### [Instructions for the task]
Drop every picture. Return the rest of the entries exactly.

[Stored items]
■ ■ ■ ■ ■ ■ ■
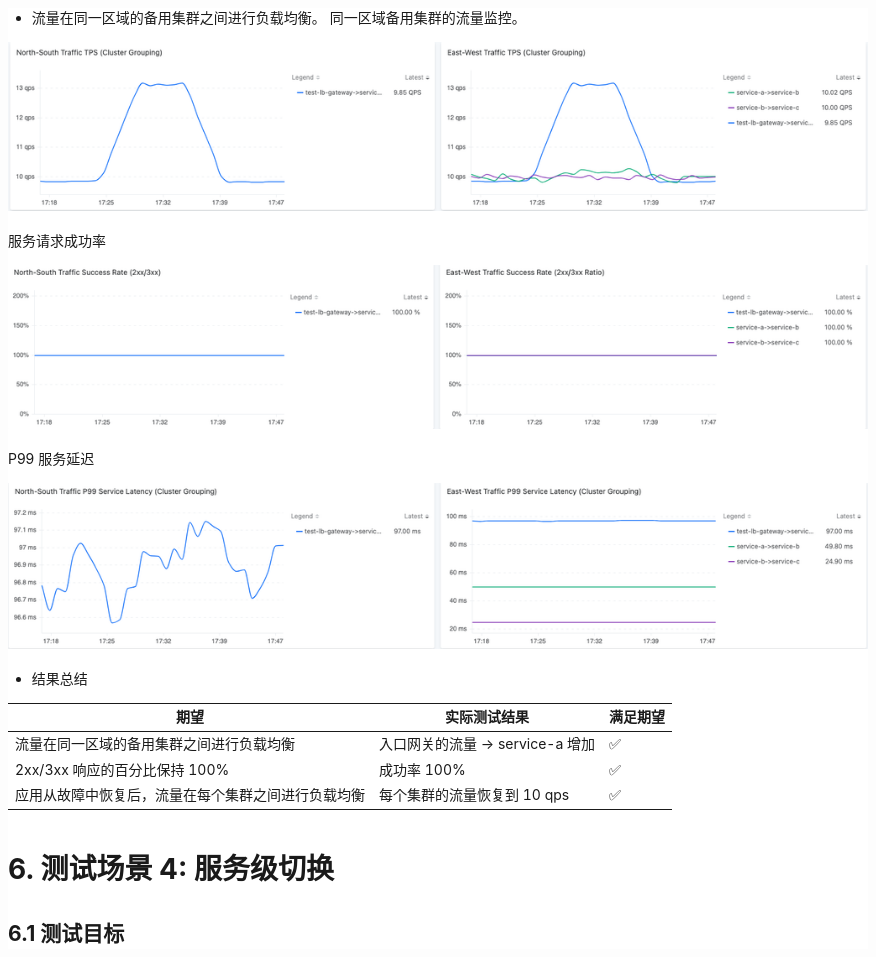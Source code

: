 - 流量在同一区域的备用集群之间进行负载均衡。
  同一区域备用集群的流量监控。

![image-test_case4-1](../../en/assets/image-test_case4-1.png)

服务请求成功率

![image-test_case4-2](../../en/assets/image-test_case4-2.png)

P99 服务延迟

![image-test_case4-3](../../en/assets/image-test_case4-3.png)

- 结果总结

| 期望                                                                                     | 实际测试结果                              | 满足期望 |
| ---------------------------------------------------------------------------------------- | ------------------------------------------ | -------- |
| 流量在同一区域的备用集群之间进行负载均衡                                               | 入口网关的流量 → service-a 增加         | ✅       |
| 2xx/3xx 响应的百分比保持 100%                                                           | 成功率 100%                                | ✅       |
| 应用从故障中恢复后，流量在每个集群之间进行负载均衡                                     | 每个集群的流量恢复到 10 qps               | ✅       |

# 6. 测试场景 4: 服务级切换

## 6.1 测试目标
■ ■ ■ ■ ■ ■ ■
### [Answer space]
Source code

: - 流量在同一区域的备用集群之间进行负载均衡。
  同一区域备用集群的流量监控。

![image-test_case4-1](../../en/assets/image-test_case4-1.png)

服务请求成功率

![image-test_case4-2](../../en/assets/image-test_case4-2.png)

P99 服务延迟

![image-test_case4-3](../../en/assets/image-test_case4-3.png)

- 结果总结

| 期望                                                                                     | 实际测试结果                              | 满足期望 |
| ---------------------------------------------------------------------------------------- | ------------------------------------------ | -------- |
| 流量在同一区域的备用集群之间进行负载均衡                                               | 入口网关的流量 → service-a 增加         | ✅       |
| 2xx/3xx 响应的百分比保持 100%                                                           | 成功率 100%                                | ✅       |
| 应用从故障中恢复后，流量在每个集群之间进行负载均衡                                     | 每个集群的流量恢复到 10 qps               | ✅       |

# 6. 测试场景 4: 服务级切换

## 6.1 测试目标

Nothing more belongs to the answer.